| Dataset content |

--------------------------------------------------

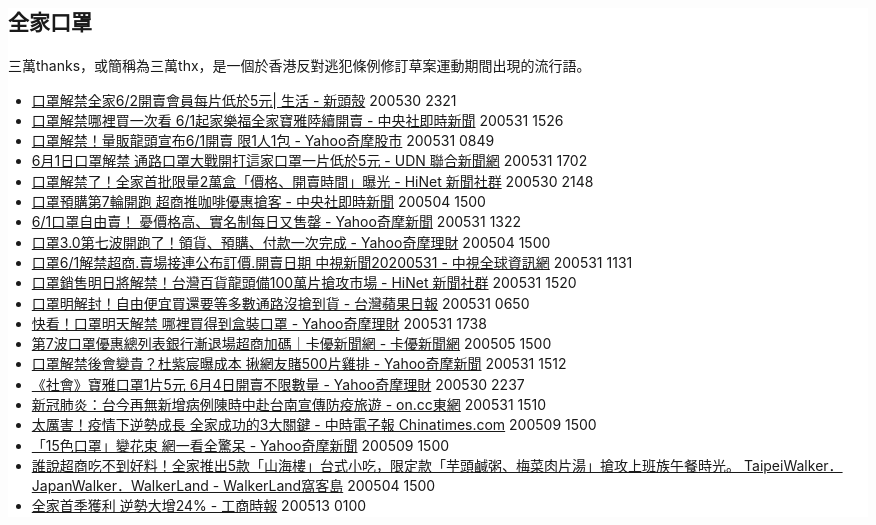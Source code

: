 ## 全家口罩

三萬thanks，或簡稱為三萬thx，是一個於香港反對逃犯條例修訂草案運動期間出現的流行語。
- [口罩解禁全家6/2開賣會員每片低於5元| 生活 - 新頭殼](https://newtalk.tw/news/view/2020-05-30/414540 "口罩解禁全家6/2開賣會員每片低於5元| 生活 - 新頭殼") 200530 2321
- [口罩解禁哪裡買一次看 6/1起家樂福全家寶雅陸續開賣 - 中央社即時新聞](https://www.cna.com.tw/news/firstnews/202005310066.aspx "口罩解禁哪裡買一次看 6/1起家樂福全家寶雅陸續開賣 - 中央社即時新聞") 200531 1526
- [口罩解禁！量販龍頭宣布6/1開賣 限1人1包 - Yahoo奇摩股市](https://tw.stock.yahoo.com/video/%E5%8F%A3%E7%BD%A9%E8%A7%A3%E7%A6%81-%E9%87%8F%E8%B2%A9%E9%BE%8D%E9%A0%AD%E5%AE%A3%E5%B8%836-1%E9%96%8B%E8%B3%A3-%E9%99%901%E4%BA%BA1%E5%8C%85-000336292.html "口罩解禁！量販龍頭宣布6/1開賣 限1人1包 - Yahoo奇摩股市") 200531 0849
- [6月1日口罩解禁 通路口罩大戰開打這家口罩一片低於5元 - UDN 聯合新聞網](https://udn.com/news/story/7266/4603514?from=udn-catelistnews_ch2 "6月1日口罩解禁 通路口罩大戰開打這家口罩一片低於5元 - UDN 聯合新聞網") 200531 1702
- [口罩解禁了！全家首批限量2萬盒「價格、開賣時間」曝光 - HiNet 新聞社群](http://times.hinet.net/news/22920655 "口罩解禁了！全家首批限量2萬盒「價格、開賣時間」曝光 - HiNet 新聞社群") 200530 2148
- [口罩預購第7輪開跑 超商推咖啡優惠搶客 - 中央社即時新聞](https://www.cna.com.tw/news/firstnews/202005040214.aspx "口罩預購第7輪開跑 超商推咖啡優惠搶客 - 中央社即時新聞") 200504 1500
- [6/1口罩自由賣！ 憂價格高、實名制每日又售罄 - Yahoo奇摩新聞](https://tw.news.yahoo.com/6-1%E5%8F%A3%E7%BD%A9%E8%87%AA%E7%94%B1%E8%B3%A3-%E6%86%82%E5%83%B9%E6%A0%BC%E9%AB%98-%E5%AF%A6%E5%90%8D%E5%88%B6%E6%AF%8F%E6%97%A5%E5%8F%88%E5%94%AE%E7%BD%84-045625600.html "6/1口罩自由賣！ 憂價格高、實名制每日又售罄 - Yahoo奇摩新聞") 200531 1322
- [口罩3.0第七波開跑了！領貨、預購、付款一次完成 - Yahoo奇摩理財](https://tw.stock.yahoo.com/video/%E5%8F%A3%E7%BD%A93-0%E7%AC%AC%E4%B8%83%E6%B3%A2%E9%96%8B%E8%B7%91%E4%BA%86-%E9%A0%98%E8%B2%A8-%E9%A0%90%E8%B3%BC-%E4%BB%98%E6%AC%BE-132136251.html "口罩3.0第七波開跑了！領貨、預購、付款一次完成 - Yahoo奇摩理財") 200504 1500
- [口罩6/1解禁超商.賣場接連公布訂價.開賣日期 中視新聞20200531 - 中視全球資訊網](http://new.ctv.com.tw/Article/%E5%8F%A3%E7%BD%A96-1%E8%A7%A3%E7%A6%81-%E8%B6%85%E5%95%86-%E8%B3%A3%E5%A0%B4%E6%8E%A5%E9%80%A3%E5%85%AC%E5%B8%83%E8%A8%82%E5%83%B9-%E9%96%8B%E8%B3%A3%E6%97%A5%E6%9C%9F-%E4%B8%AD%E8%A6%96%E6%96%B0%E8%81%9E-20200531 "口罩6/1解禁超商.賣場接連公布訂價.開賣日期 中視新聞20200531 - 中視全球資訊網") 200531 1131
- [口罩銷售明日將解禁！台灣百貨龍頭備100萬片搶攻市場 - HiNet 新聞社群](http://times.hinet.net/news/22921231 "口罩銷售明日將解禁！台灣百貨龍頭備100萬片搶攻市場 - HiNet 新聞社群") 200531 1520
- [口罩明解封！自由便宜買還要等多數通路沒搶到貨 - 台灣蘋果日報](https://tw.news.appledaily.com/life/20200531/RL6OEAS5HOXUERXEJ4JYRZSBP4/ "口罩明解封！自由便宜買還要等多數通路沒搶到貨 - 台灣蘋果日報") 200531 0650
- [快看！口罩明天解禁 哪裡買得到盒裝口罩 - Yahoo奇摩理財](https://tw.stock.yahoo.com/news/%E5%BF%AB%E7%9C%8B-%E5%8F%A3%E7%BD%A9%E6%98%8E%E5%A4%A9%E8%A7%A3%E7%A6%81-%E5%93%AA%E8%A3%A1%E8%B2%B7%E5%BE%97%E5%88%B0%E7%9B%92%E8%A3%9D%E5%8F%A3%E7%BD%A9-093800044.html "快看！口罩明天解禁 哪裡買得到盒裝口罩 - Yahoo奇摩理財") 200531 1738
- [第7波口罩優惠總列表銀行漸退場超商加碼｜卡優新聞網 - 卡優新聞網](https://www.cardu.com.tw/news/detail.php?40609 "第7波口罩優惠總列表銀行漸退場超商加碼｜卡優新聞網 - 卡優新聞網") 200505 1500
- [口罩解禁後會變貴？杜紫宸曝成本 揪網友賭500片雞排 - Yahoo奇摩新聞](https://tw.news.yahoo.com/%E5%8F%A3%E7%BD%A9%E8%A7%A3%E7%A6%81%E5%BE%8C%E6%9C%83%E8%AE%8A%E8%B2%B4-%E6%9D%9C%E7%B4%AB%E5%AE%B8%E6%9B%9D%E6%88%90%E6%9C%AC-%E6%8F%AA%E7%B6%B2%E5%8F%8B%E8%B3%AD500%E7%89%87%E9%9B%9E%E6%8E%92-071216039.html "口罩解禁後會變貴？杜紫宸曝成本 揪網友賭500片雞排 - Yahoo奇摩新聞") 200531 1512
- [《社會》寶雅口罩1片5元 6月4日開賣不限數量 - Yahoo奇摩理財](https://tw.stock.yahoo.com/news/%E7%A4%BE%E6%9C%83-%E5%AF%B6%E9%9B%85%E5%8F%A3%E7%BD%A91%E7%89%875%E5%85%83-6%E6%9C%884%E6%97%A5%E9%96%8B%E8%B3%A3%E4%B8%8D%E9%99%90%E6%95%B8%E9%87%8F-053735969.html "《社會》寶雅口罩1片5元 6月4日開賣不限數量 - Yahoo奇摩理財") 200530 2237
- [新冠肺炎：台今再無新增病例陳時中赴台南宣傳防疫旅遊 - on.cc東網](https://hk.on.cc/hk/bkn/cnt/cnnews/20200531/bkn-20200531142106275-0531_00952_001.html "新冠肺炎：台今再無新增病例陳時中赴台南宣傳防疫旅遊 - on.cc東網") 200531 1510
- [太厲害！疫情下逆勢成長 全家成功的3大關鍵 - 中時電子報 Chinatimes.com](https://www.chinatimes.com/realtimenews/20200509001350-260405 "太厲害！疫情下逆勢成長 全家成功的3大關鍵 - 中時電子報 Chinatimes.com") 200509 1500
- [「15色口罩」變花束 網一看全驚呆 - Yahoo奇摩新聞](https://tw.news.yahoo.com/15%E8%89%B2%E5%8F%A3%E7%BD%A9-%E8%AE%8A%E8%8A%B1%E6%9D%9F-%E7%B6%B2-%E7%9C%8B%E5%85%A8%E9%A9%9A%E5%91%86-074519721.html "「15色口罩」變花束 網一看全驚呆 - Yahoo奇摩新聞") 200509 1500
- [誰說超商吃不到好料！全家推出5款「山海樓」台式小吃，限定款「芋頭鹹粥、梅菜肉片湯」搶攻上班族午餐時光。 TaipeiWalker．JapanWalker．WalkerLand - WalkerLand窩客島](https://www.walkerland.com.tw/subject/view/259799 "誰說超商吃不到好料！全家推出5款「山海樓」台式小吃，限定款「芋頭鹹粥、梅菜肉片湯」搶攻上班族午餐時光。 TaipeiWalker．JapanWalker．WalkerLand - WalkerLand窩客島") 200504 1500
- [全家首季獲利 逆勢大增24% - 工商時報](https://ctee.com.tw/news/industry/267305.html "全家首季獲利 逆勢大增24% - 工商時報") 200513 0100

--------------------------------------------------

| What you have to do |
From the records above, copy out the line with "- [《社會》寶雅口罩1片5元 6月4日開賣不限數量", the line with "- [「15色口罩」變花束 網一看全驚呆", and every line between them, word for word.

| Reply to the task |
- [《社會》寶雅口罩1片5元 6月4日開賣不限數量 - Yahoo奇摩理財](https://tw.stock.yahoo.com/news/%E7%A4%BE%E6%9C%83-%E5%AF%B6%E9%9B%85%E5%8F%A3%E7%BD%A91%E7%89%875%E5%85%83-6%E6%9C%884%E6%97%A5%E9%96%8B%E8%B3%A3%E4%B8%8D%E9%99%90%E6%95%B8%E9%87%8F-053735969.html "《社會》寶雅口罩1片5元 6月4日開賣不限數量 - Yahoo奇摩理財") 200530 2237
- [新冠肺炎：台今再無新增病例陳時中赴台南宣傳防疫旅遊 - on.cc東網](https://hk.on.cc/hk/bkn/cnt/cnnews/20200531/bkn-20200531142106275-0531_00952_001.html "新冠肺炎：台今再無新增病例陳時中赴台南宣傳防疫旅遊 - on.cc東網") 200531 1510
- [太厲害！疫情下逆勢成長 全家成功的3大關鍵 - 中時電子報 Chinatimes.com](https://www.chinatimes.com/realtimenews/20200509001350-260405 "太厲害！疫情下逆勢成長 全家成功的3大關鍵 - 中時電子報 Chinatimes.com") 200509 1500
- [「15色口罩」變花束 網一看全驚呆 - Yahoo奇摩新聞](https://tw.news.yahoo.com/15%E8%89%B2%E5%8F%A3%E7%BD%A9-%E8%AE%8A%E8%8A%B1%E6%9D%9F-%E7%B6%B2-%E7%9C%8B%E5%85%A8%E9%A9%9A%E5%91%86-074519721.html "「15色口罩」變花束 網一看全驚呆 - Yahoo奇摩新聞") 200509 1500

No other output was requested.